Something good has been happening since November when bonds began to push back against the long-term high yields brought about by the strong economic data in Sept/Oct.  That push-back blossomed into the best rate rally we'd seen in 2 years.

Then something bad happened over the past 3 days as that rally experienced its most threatening push back, beginning with the strong jobs report last Friday.  Combined with a Powell speech that soothed the stock market, this "bad thing" kicked off a mini-trend toward higher rates.

Today is the first day that pushes back on that mini-trend (indeed, it's the first day of gains since last Thursday).  It brings hope that the mini-trend can be defeated.  From there, the defeat of the mini-trend would fuel hope that the broader rate rally could continue after what would end up looking like an early 2019 pause.

Keep in mind though, those hopes are all we have at this point.  Today was more of a sideways day than anything.  The bond market gains had a fairly incidental feel to them.  Bond traders are certainly watching a "fizzling" trend in recent stock market gains--hoping that another swoon will fuel more bond buying demand, but things could just as easily go the other way.  

Apart from economic data, the most immediate risk to the short-term outlook is the moderate volatility that would be associated with a big change in the status of the government shutdown.  An absence of traction  in the shutdown negotiations is likely behind some of the fizzle in stocks.  If traction shows up, stocks could pop and bond yields could come along for the ride.  This is all a bit speculative for now, but the point is to not let one day of bond market gains coax you into lowering your defenses when it's not necessarily time to do so.  


MBS Pricing Snapshot
Pricing shown below is delayed, please note the timestamp at the bottom.

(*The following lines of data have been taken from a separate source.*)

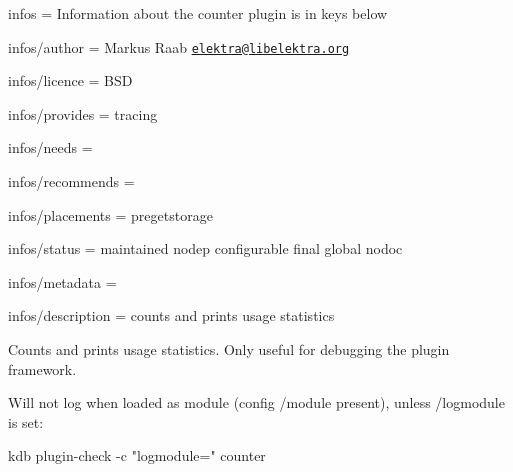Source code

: 
\begin{DoxyItemize}
\item infos = Information about the counter plugin is in keys below
\item infos/author = Markus Raab \href{mailto:elektra@libelektra.org}{\tt elektra@libelektra.\+org}
\item infos/licence = B\+SD
\item infos/provides = tracing
\item infos/needs =
\item infos/recommends =
\item infos/placements = pregetstorage
\item infos/status = maintained nodep configurable final global nodoc
\item infos/metadata =
\item infos/description = counts and prints usage statistics
\end{DoxyItemize}

Counts and prints usage statistics. Only useful for debugging the plugin framework.

Will not log when loaded as module (config {\ttfamily /module} present), unless {\ttfamily /logmodule} is set\+:


\begin{DoxyCode}
kdb plugin-check -c "logmodule=" counter
\end{DoxyCode}
 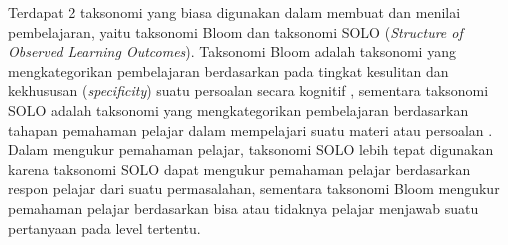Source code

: Terdapat 2 taksonomi yang biasa digunakan dalam membuat dan menilai pembelajaran, yaitu taksonomi Bloom dan taksonomi SOLO (\textit{Structure of Observed Learning Outcomes}). Taksonomi Bloom adalah taksonomi yang mengkategorikan pembelajaran berdasarkan pada tingkat kesulitan dan kekhususan (\textit{specificity}) suatu persoalan secara kognitif \parencite{woolfolk2016educational}, sementara taksonomi SOLO adalah taksonomi yang mengkategorikan pembelajaran berdasarkan tahapan pemahaman pelajar dalam mempelajari suatu materi atau persoalan \parencite{biggs2014evaluating}. Dalam mengukur pemahaman pelajar, taksonomi SOLO lebih tepat digunakan karena taksonomi SOLO dapat mengukur pemahaman pelajar berdasarkan respon pelajar dari suatu permasalahan, sementara taksonomi Bloom mengukur pemahaman pelajar berdasarkan bisa atau tidaknya pelajar menjawab suatu pertanyaan pada level tertentu.


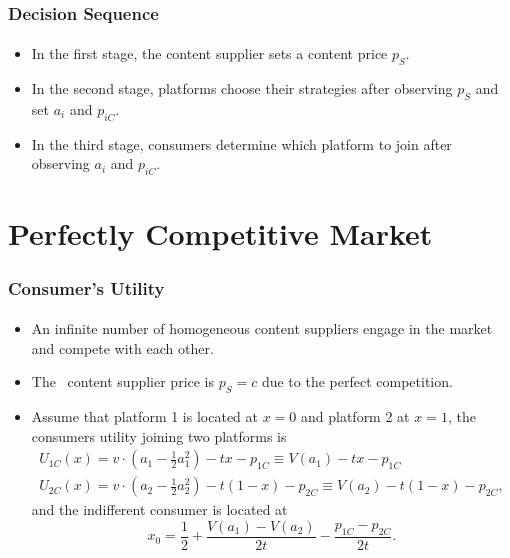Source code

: \documentclass{beamer}
\newcommand{\hl}[1]{\textcolor{myblue}{#1}}
\newcommand{\eq}{\text{equilibrium}}
\begin{document}
\begin{frame}%
    \frametitle{Decision Sequence}
    \framesubtitle{}
    \begin{itemize}
        \item In the \hl{first stage}, \hl{the content supplier} sets a content price $p_S$.
        \item In the \textcolor{myred}{second stage}, 
            \textcolor{myred}{platforms} choose their strategies after observing
            $p_S$ and set $a_i$ and $p_{iC}$.
        \item In the \textcolor{myyellow}{third stage}, 
            \textcolor{myyellow}{consumers} determine which platform to join after 
            observing $a_i$ and $p_{iC}$.
    \end{itemize}
\end{frame}

\section{Perfectly Competitive Market}
\begin{frame}%
    \frametitle{Consumer's Utility}
    \framesubtitle{}
    \begin{itemize}
        \item An infinite number of homogeneous content suppliers
            engage in the market and compete with each other.
        \item The \eq\ content supplier price is $p_S=c$ due to the 
            perfect competition.
        \item Assume that platform 1 is located at $x=0$ and platform 2
            at $x=1$, the consumers utility joining two platforms is
            \[
                \begin{array}{L}
                    U_{1C}(x)=v\cdot\left(a_1-\frac{1}{2}a_1^2\right)
                    -tx-p_{1C}\equiv V(a_1)-tx-p_{1C} \\
                    U_{2C}(x)=v\cdot\left(a_2-\frac{1}{2}a_2^2\right)
                    -t(1-x)-p_{2C}\equiv V(a_2)-t(1-x)-p_{2C},
                \end{array}
            \]
            and the indifferent consumer is located at
            \[
                x_0=\frac{1}{2}+\frac{V(a_1)-V(a_2)}{2t}-\frac{p_{1C}-p_{2C}}{2t}.
            \]
    \end{itemize}
\end{frame}
\end{document}
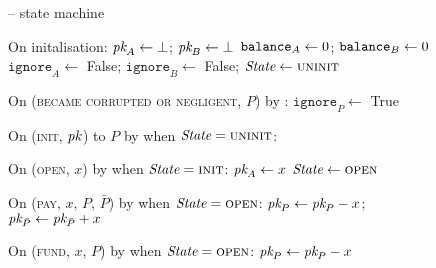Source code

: \begin{figure}[H]
  \begin{systembox}{\fchan{} -- state machine}
    \begin{algorithmic}[1]
      \State On initalisation:
      \Indent
        \State $\textit{pk}_{A} \gets \bot$; $\textit{pk}_{B} \gets \bot$
        \State $\texttt{balance}_{A} \gets 0$; $\texttt{balance}_{B} \gets 0$
        \State $\texttt{ignore}_A \gets$ False;
        $\texttt{ignore}_B \gets$ False;
        \State $\itistate \gets \textsc{uninit}$
      \EndIndent
      \Statex

      \State On (\textsc{became corrupted or negligent}, $P$) by \adversary:
      \Indent
        \State $\texttt{ignore}_P \gets$ True
         
      \EndIndent
      \Statex

      \State On (\textsc{init}, $\textit{pk}_{}$) to $P$ by \environment when $\itistate
      = \textsc{uninit}$:
      \Indent
      \EndIndent
      \Statex

      \State On (\textsc{open}, $x$) by \adversary when $\itistate =
      \textsc{init}$:
      \Indent
        \State $\textit{pk}_{A} \gets x$
        \State $\itistate \gets \textsc{open}$
      \EndIndent
      \Statex

      \State On (\textsc{pay}, $x$, $P$, $\bar{P}$) by \adversary when
      $\itistate = \textsc{open}$: 
      \Indent
        \State $\textit{pk}_{P} \gets \textit{pk}_{P} - x$; $\textit{pk}_{\bar{P}} \gets \textit{pk}_{\bar{P}} + x$
      \EndIndent
      \Statex

      \State On (\textsc{fund}, $x$, $P$) by \adversary when $\itistate =
      \textsc{open}$:
      \Indent
        \State $\textit{pk}_{P} \gets \textit{pk}_{P} - x$
      \EndIndent
      \Statex


\end{algorithmic}
\end{systembox}
\end{figure}
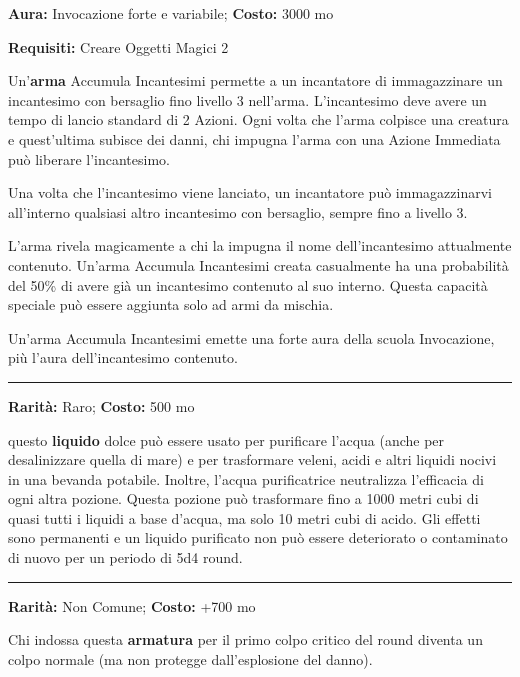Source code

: \begin{multicols}{2}
\textbf{Aura:} Invocazione forte e variabile; \textbf{Costo:} 3000 mo

\textbf{Requisiti:} Creare Oggetti Magici 2

Un'\textbf{arma} Accumula Incantesimi permette a un incantatore di immagazzinare un incantesimo con bersaglio fino livello 3 nell'arma. L'incantesimo deve avere un tempo di lancio standard di 2 Azioni. Ogni volta che l'arma colpisce una creatura e quest'ultima subisce dei danni, chi impugna l'arma con una Azione Immediata può liberare l'incantesimo.

Una volta che l'incantesimo viene lanciato, un incantatore può immagazzinarvi all'interno qualsiasi altro incantesimo con bersaglio, sempre fino a livello 3.

L'arma rivela magicamente a chi la impugna il nome dell'incantesimo attualmente contenuto. Un'arma Accumula Incantesimi creata casualmente ha una probabilità del 50\% di avere già un incantesimo contenuto al suo interno. Questa capacità speciale può essere aggiunta solo ad armi da mischia.

Un'arma Accumula Incantesimi emette una forte aura della scuola Invocazione, più l'aura dell'incantesimo contenuto.

\smallskip\noindent\rule{\linewidth}{2pt}  \hypertarget{Acquapurificatrice}{}\medskip{}\noindent\label{Acquapurificatrice}

\textbf{Rarità:} Raro; \textbf{Costo:} 500 mo

questo \textbf{liquido} dolce può essere usato per purificare l'acqua (anche per desalinizzare quella di mare) e per trasformare veleni, acidi e altri liquidi nocivi in una bevanda potabile. Inoltre, l'acqua purificatrice neutralizza l'efficacia di ogni altra pozione. Questa pozione può trasformare fino a 1000 metri cubi di quasi tutti i liquidi a base d'acqua, ma solo 10 metri cubi di acido. Gli effetti sono permanenti e un liquido purificato non può essere deteriorato o contaminato di nuovo per un periodo di 5d4 round.

\smallskip\noindent\rule{\linewidth}{2pt}  \hypertarget{Adamantio}{}\medskip{}\noindent\label{Adamantio}

\textbf{Rarità:} Non Comune; \textbf{Costo:} +700 mo

Chi indossa questa \textbf{armatura} per il primo colpo critico del round diventa un colpo normale (ma non protegge dall'esplosione del danno).


\end{multicols}
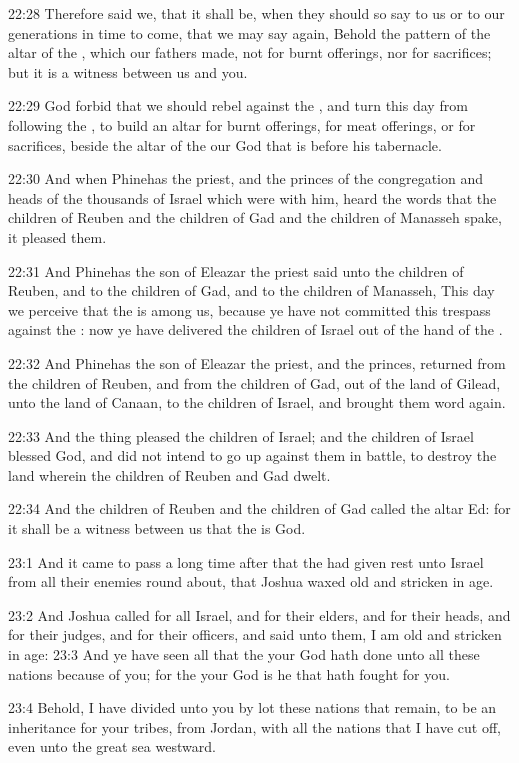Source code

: 22:28 Therefore said we, that it shall be, when they should so say to us or to our generations in time to come, that we may say again, Behold the pattern of the altar of the \LORD, which our fathers made, not for burnt offerings, nor for sacrifices; but it is a witness between us and you.

22:29 God forbid that we should rebel against the \LORD, and turn this day from following the \LORD, to build an altar for burnt offerings, for meat offerings, or for sacrifices, beside the altar of the \LORD our God that is before his tabernacle.

22:30 And when Phinehas the priest, and the princes of the congregation and heads of the thousands of Israel which were with him, heard the words that the children of Reuben and the children of Gad and the children of Manasseh spake, it pleased them.

22:31 And Phinehas the son of Eleazar the priest said unto the children of Reuben, and to the children of Gad, and to the children of Manasseh, This day we perceive that the \LORD is among us, because ye have not committed this trespass against the \LORD: now ye have delivered the children of Israel out of the hand of the \LORD.

22:32 And Phinehas the son of Eleazar the priest, and the princes, returned from the children of Reuben, and from the children of Gad, out of the land of Gilead, unto the land of Canaan, to the children of Israel, and brought them word again.

22:33 And the thing pleased the children of Israel; and the children of Israel blessed God, and did not intend to go up against them in battle, to destroy the land wherein the children of Reuben and Gad dwelt.

22:34 And the children of Reuben and the children of Gad called the altar Ed: for it shall be a witness between us that the \LORD is God.

23:1 And it came to pass a long time after that the \LORD had given rest unto Israel from all their enemies round about, that Joshua waxed old and stricken in age.

23:2 And Joshua called for all Israel, and for their elders, and for their heads, and for their judges, and for their officers, and said unto them, I am old and stricken in age: 23:3 And ye have seen all that the \LORD your God hath done unto all these nations because of you; for the \LORD your God is he that hath fought for you.

23:4 Behold, I have divided unto you by lot these nations that remain, to be an inheritance for your tribes, from Jordan, with all the nations that I have cut off, even unto the great sea westward.

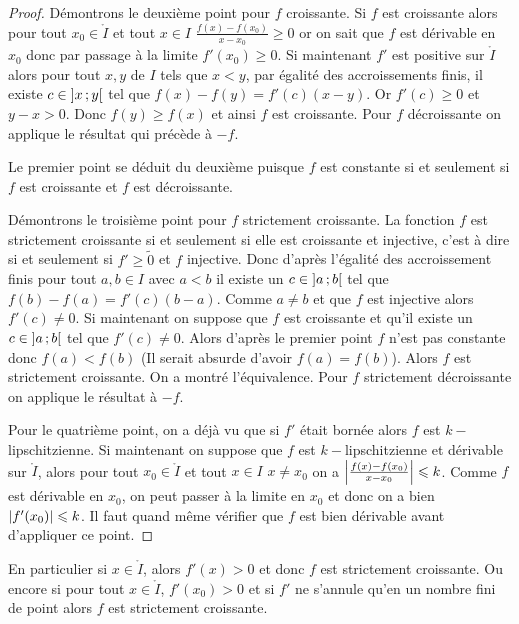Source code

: \begin{proof}
  Démontrons le deuxième point pour \(f\) croissante. Si \(f\) est croissante
  alors pour tout \(x_0 \in \mathring{I}\) et tout \(x \in I\)
  \(\frac{f(x)-f(x_0)}{x-x_0} \geqslant 0\) or on sait que \(f\) est dérivable
  en \(x_0\) donc par passage à la limite \(f'(x_0) \geqslant 0\). Si maintenant
  \(f'\) est positive sur \(\mathring{I}\) alors pour tout \(x,y\) de \(I\) tels
  que \(x < y\), par égalité des accroissements finis, il existe \(c \in 
  \left] x \, ; {} y \right[\)
  tel que \(f(x)-f(y) = f'(c)(x-y)\). Or \(f'(c) \geqslant 0\) et \(y-x > 0\).
  Donc \(f(y) \geqslant f(x)\) et ainsi \(f\) est croissante. Pour \(f\)
  décroissante on applique le résultat qui précède à \(-f\).

  Le premier point se déduit du deuxième puisque \(f\) est constante si et
  seulement si \(f\) est croissante et \(f\) est décroissante.

  Démontrons le troisième point pour \(f\) strictement croissante. La fonction
  \(f\) est strictement croissante si et seulement si elle est croissante et
  injective, c'est à dire si et seulement si \(f' \geqslant \tilde{0}\) et \(f\)
  injective. Donc d'après l'égalité des accroissement finis pour tout \(a,b \in
  I\) avec \(a <b\) il existe un \(c \in \left] a \, ; {} b \right[\) tel que
  \(f(b)-f(a)=f'(c)(b-a)\). Comme \(a \neq b\) et que \(f\) est injective alors
  \(f'(c) \neq 0\). Si maintenant on suppose que \(f\) est croissante et qu'il
  existe un \(c \in \left] a \, ; {} b \right[\) tel que \(f'(c) \neq 0\). Alors
  d'après le premier point \(f\) n'est pas constante donc \(f(a) < f(b)\)
  (Il serait absurde d'avoir \(f(a)=f(b)\)). Alors \(f\) est strictement
  croissante. On a montré l'équivalence. Pour \(f\) strictement décroissante on
  applique le résultat à \(-f\).

  Pour le quatrième point, on a déjà vu que si \(f'\) était bornée alors \(f\)
  est \(k-\)lipschitzienne. Si maintenant on suppose que \(f\) est
  \(k-\)lipschitzienne et dérivable sur \(\mathring{I}\), alors pour tout \(x_0
  \in \mathring{I}\) et tout \(x \in I\) \(x \neq x_0\) on a
  \(\left\lvert\frac{f(x)-f(x_0)}{x-x_0}\right\rvert \leqslant k\). Comme \(f\) est dérivable en
  \(x_0\), on peut passer à la limite en \(x_0\) et donc on a bien
  \(\left\lvert f'(x_0)\right\rvert \leqslant k\). Il faut quand même vérifier que \(f\) est bien
  dérivable avant d'appliquer ce point.
\end{proof}

En particulier si \(x \in \mathring{I}\), alors \(f'(x)>0\) et donc \(f\) est
strictement croissante. Ou encore si pour tout \(x \in \mathring{I}\),
\(f'(x_0) >0\) et si \(f'\) ne s'annule qu'en un nombre fini de point alors
\(f\) est strictement croissante.

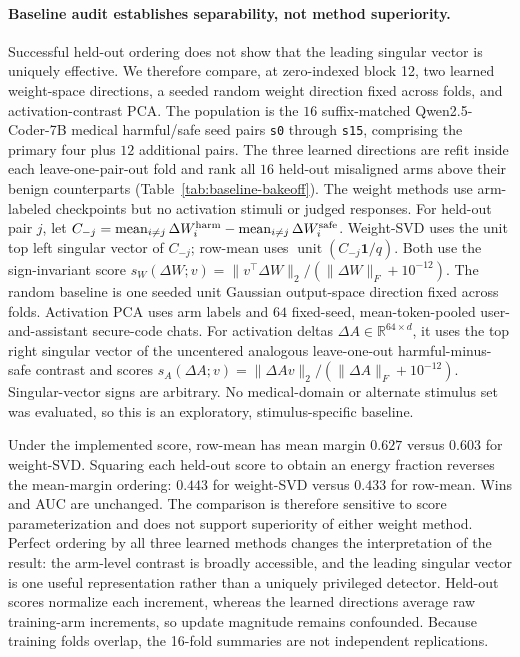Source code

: \paragraph{Baseline audit establishes separability, not method superiority.}
Successful held-out ordering does not show that the leading singular vector is
uniquely effective. We therefore compare, at zero-indexed block 12, two learned
weight-space directions, a seeded random weight direction fixed across folds,
and activation-contrast PCA. The population is the $16$ suffix-matched
Qwen2.5-Coder-7B medical harmful/safe seed pairs \texttt{s0} through
\texttt{s15}, comprising the primary four plus $12$ additional pairs. The three learned directions are refit inside each
leave-one-pair-out fold and rank all $16$ held-out misaligned arms above their
benign counterparts (Table~\ref{tab:baseline-bakeoff}). The
weight methods use arm-labeled checkpoints but no activation stimuli or judged
responses. For held-out pair $j$, let
$C_{-j}=\operatorname{mean}_{i\ne j}\Delta W_i^{\rm harm}
-\operatorname{mean}_{i\ne j}\Delta W_i^{\rm safe}$. Weight-SVD uses the unit
top left singular vector of $C_{-j}$; row-mean uses
$\operatorname{unit}(C_{-j}\mathbf{1}/q)$. Both use the sign-invariant score
$s_W(\Delta W;v)=\|v^\top\Delta W\|_2/(\|\Delta W\|_F+10^{-12})$. The random baseline is
one seeded unit Gaussian output-space direction fixed across folds.
Activation PCA uses arm labels and $64$ fixed-seed, mean-token-pooled
user-and-assistant secure-code chats. For activation deltas
$\Delta A\in\mathbb{R}^{64\times d}$, it uses the top right singular vector of
the uncentered analogous leave-one-out harmful-minus-safe contrast and scores
$s_A(\Delta A;v)=\|\Delta A v\|_2/(\|\Delta A\|_F+10^{-12})$. Singular-vector signs are
arbitrary. No medical-domain or alternate stimulus set was evaluated, so this
is an exploratory, stimulus-specific baseline.

Under the implemented score, row-mean
has mean margin $0.627$ versus $0.603$ for weight-SVD. Squaring each held-out
score to obtain an energy fraction reverses the mean-margin ordering:
$0.443$ for weight-SVD versus $0.433$ for row-mean. Wins and AUC are unchanged.
The comparison is therefore sensitive to score parameterization and does not
support superiority of either weight method. Perfect ordering by all three
learned methods changes the interpretation of the result: the arm-level
contrast is broadly accessible, and the leading singular vector is one useful
representation rather than a uniquely privileged detector. Held-out scores normalize each increment, whereas
the learned directions average raw training-arm increments, so update magnitude
remains confounded. Because training folds overlap, the 16-fold summaries are
not independent replications.

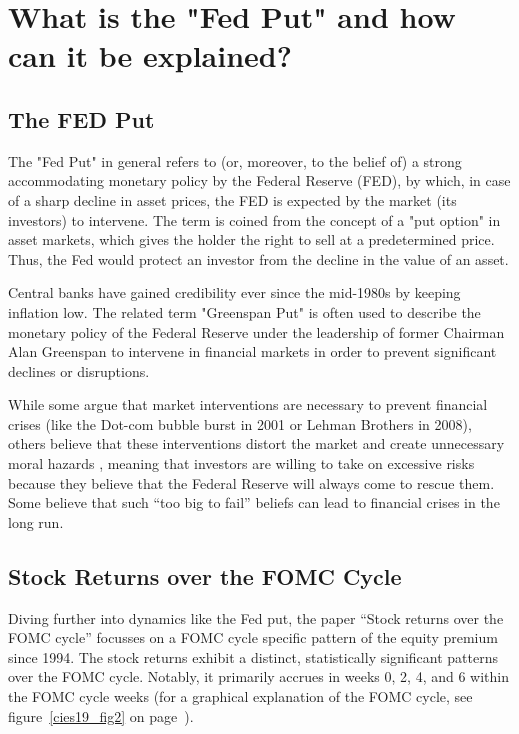 \chapter{What is the "Fed Put" and how can it be explained?}
\section{The FED Put}
The "Fed Put" in general refers to (or, moreover, to the belief of) a strong accommodating monetary policy by the Federal Reserve (FED), by which, in case of a sharp decline in asset prices, the FED is expected by the market (its investors) to intervene. The term is coined from the concept of a "put option" in asset markets, which gives the holder the right to sell at a predetermined price. Thus, the Fed would protect an investor from the decline in the value of an asset.  \parencite{noauthor_fed_nodate-1}

Central banks have gained credibility ever since the mid-1980s by keeping inflation low. The related term "Greenspan Put" is often used to describe the monetary policy of the Federal Reserve under the leadership of former Chairman Alan Greenspan to intervene in financial markets in order to prevent significant declines or disruptions.  \parencite{hall_is_2011}

While some argue that market interventions are necessary to prevent financial crises (like the Dot-com bubble burst in 2001 or Lehman Brothers in 2008), others believe that these interventions distort the market and create unnecessary moral hazards \parencite{cieslak_economics_2021},  meaning that investors are willing to take on excessive risks because they believe that the Federal Reserve will always come to rescue them. Some believe that such “too big to fail” beliefs can lead to financial crises in the long run.

\section{Stock Returns over the FOMC Cycle}

Diving further into dynamics like the Fed put,  the paper “Stock returns over the FOMC cycle” focusses on a FOMC cycle specific pattern of the equity premium since 1994. 
The stock returns exhibit a distinct,  statistically significant patterns over the FOMC cycle.  Notably,  it primarily accrues in weeks 0,  2,  4,  and 6 within the FOMC cycle weeks (for a graphical explanation of the FOMC cycle, see figure~\ref{cies19_fig2} on page~\pageref{cies19_fig2}).

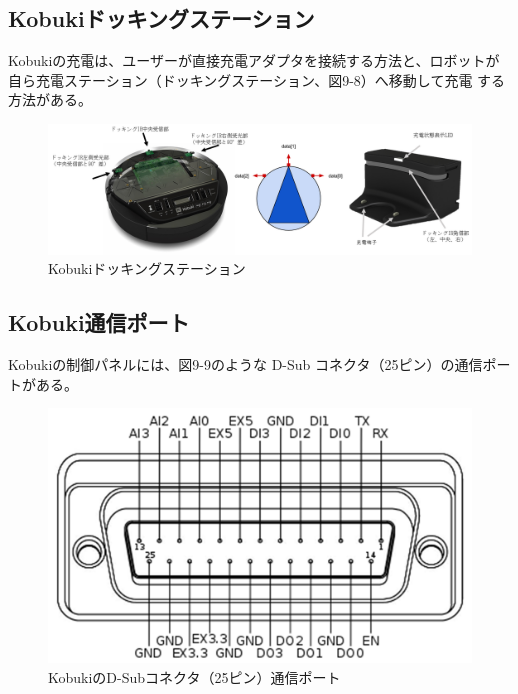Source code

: \subsection{Kobukiドッキングステーション}

Kobukiの充電は、ユーザーが直接充電アダプタを接続する方法と、ロボットが自ら充電ステーション（ドッキングステーション、図9-8）へ移動して充電  する方法がある。

\begin{figure}[ht]
  \centering
  \includegraphics[width=\columnwidth]{pictures/chapter9/pic_09_08.png}
  \caption{Kobukiドッキングステーション}
\end{figure}

\subsection{Kobuki通信ポート}

Kobukiの制御パネルには、図9-9のような D-Sub コネクタ（25ピン）の通信ポートがある。

\begin{figure}[ht]
  \centering
  \includegraphics[width=\columnwidth]{pictures/chapter9/pic_09_09.png}
  \caption{KobukiのD-Subコネクタ（25ピン）通信ポート}
\end{figure}

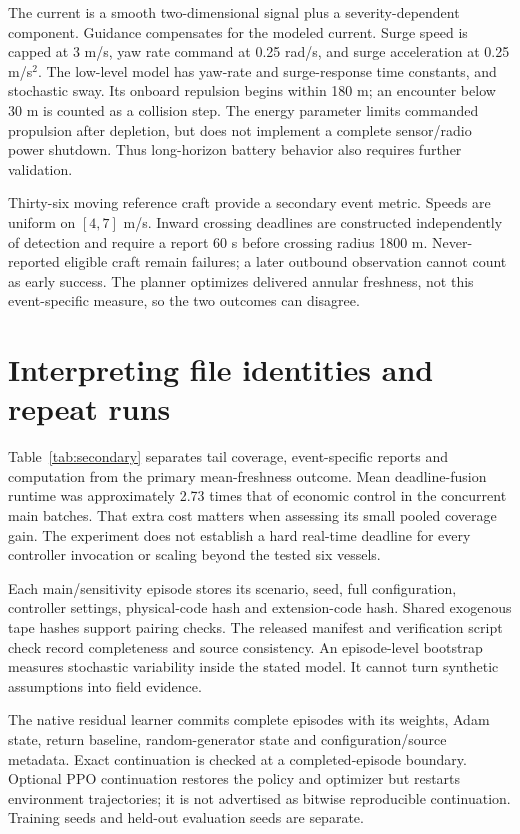 The current is a smooth two-dimensional signal plus a severity-dependent
component. Guidance compensates for the modeled current. Surge speed is capped
at 3 m/s, yaw rate command at 0.25 rad/s, and surge acceleration at
0.25 m/s$^2$. The low-level model has yaw-rate and surge-response time
constants, and stochastic sway. Its onboard repulsion begins within 180 m;
an encounter below 30 m is counted as a collision step. The energy parameter
limits commanded propulsion after depletion, but does not implement a complete
sensor/radio power shutdown. Thus long-horizon battery behavior also requires
further validation.

Thirty-six moving reference craft provide a secondary event metric. Speeds are
uniform on $[4,7]$ m/s. Inward crossing deadlines are constructed independently
of detection and require a report 60 s before crossing radius 1800 m.
Never-reported eligible craft remain failures; a later outbound observation
cannot count as early success. The planner optimizes delivered annular
freshness, not this event-specific measure, so the two outcomes can disagree.

\section{Interpreting file identities and repeat runs}

Table~\ref{tab:secondary} separates tail coverage, event-specific reports and
computation from the primary mean-freshness outcome. Mean deadline-fusion
runtime was approximately 2.73 times that of economic control in the concurrent
main batches. That extra cost matters when assessing its small pooled coverage
gain. The experiment does not establish a hard real-time deadline for every
controller invocation or scaling beyond the tested six vessels.

Each main/sensitivity episode stores its scenario, seed, full configuration,
controller settings, physical-code hash and extension-code hash. Shared
exogenous tape hashes support pairing checks. The released manifest and
verification script check record completeness and source consistency.
An episode-level bootstrap measures stochastic variability inside the stated
model. It cannot turn synthetic assumptions into field evidence.

The native residual learner commits complete episodes with its weights, Adam
state, return baseline, random-generator state and configuration/source
metadata. Exact continuation is checked at a completed-episode boundary.
Optional PPO continuation restores the policy and optimizer but restarts
environment trajectories; it is not advertised as bitwise reproducible
continuation. Training seeds and held-out evaluation seeds are separate.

Real time pricing is available via MBS Live.
MBS
FNMA 4.0
101-29 : +0-00
Treasuries
10 YR
2.7140 : -0.0140
Pricing as of 1/9/19 6:54PMEST

Today's Reprice Alerts and Updates
A recap of Alerts and Updates provided to MBS Live subscribers.
2:21PM  :  Fed Minutes Offer No Major Revelations
1:39PM  :  Bonds Back on Top After Strong Auction
11:07AM  :  Bonds Break Into Positive Levels, Sort Of...

MBS Live Chat Highlights
A recap of featured comments from the Live Discussion on the MBS Live Dashboard.
Rob Downs  :  "Reality is a bit different from 12/18 - I wouldn't expect big moves on this either way?"
Ted Rood  :  "Sounds dovish to me."
Matthew Graham  :  "SOME FED PARTICIPANTS SAID IT WAS POSSIBLE TO SLOW PACE OF DECLINE IN RESERVES IN APPROACHING THE LONG-RUN LEVEL OF RESERVES -MINUTES"
Matthew Graham  :  "FED PARTICIPANTS DISCUSSION OF FRAMEWORK INCLUDED HOLDING LARGER BUFFER OF SECURITIES -MINUTES"
Matthew Graham  :  "FED PARTICIPANTS HELD DETAILED DISCUSSION OF POTENTIAL LONG-RUN MONETARY POLICY FRAMEWORKS AT DEC MEETING - MINUTES"
Matthew Graham  :  "FED POLICYMAKERS VOTING ON POLICY SAID CHANGES IN STATEMENT LANGUAGE WERE MEANT TO CONVEY IT JUDGED 'A RELATIVELY LIMITED AMOUNT OF ADDITIONAL TIGHTENING WOULD LIKELY BE APPROPRIATE' BASED ON CURRENT INFORMATION -MINUTES"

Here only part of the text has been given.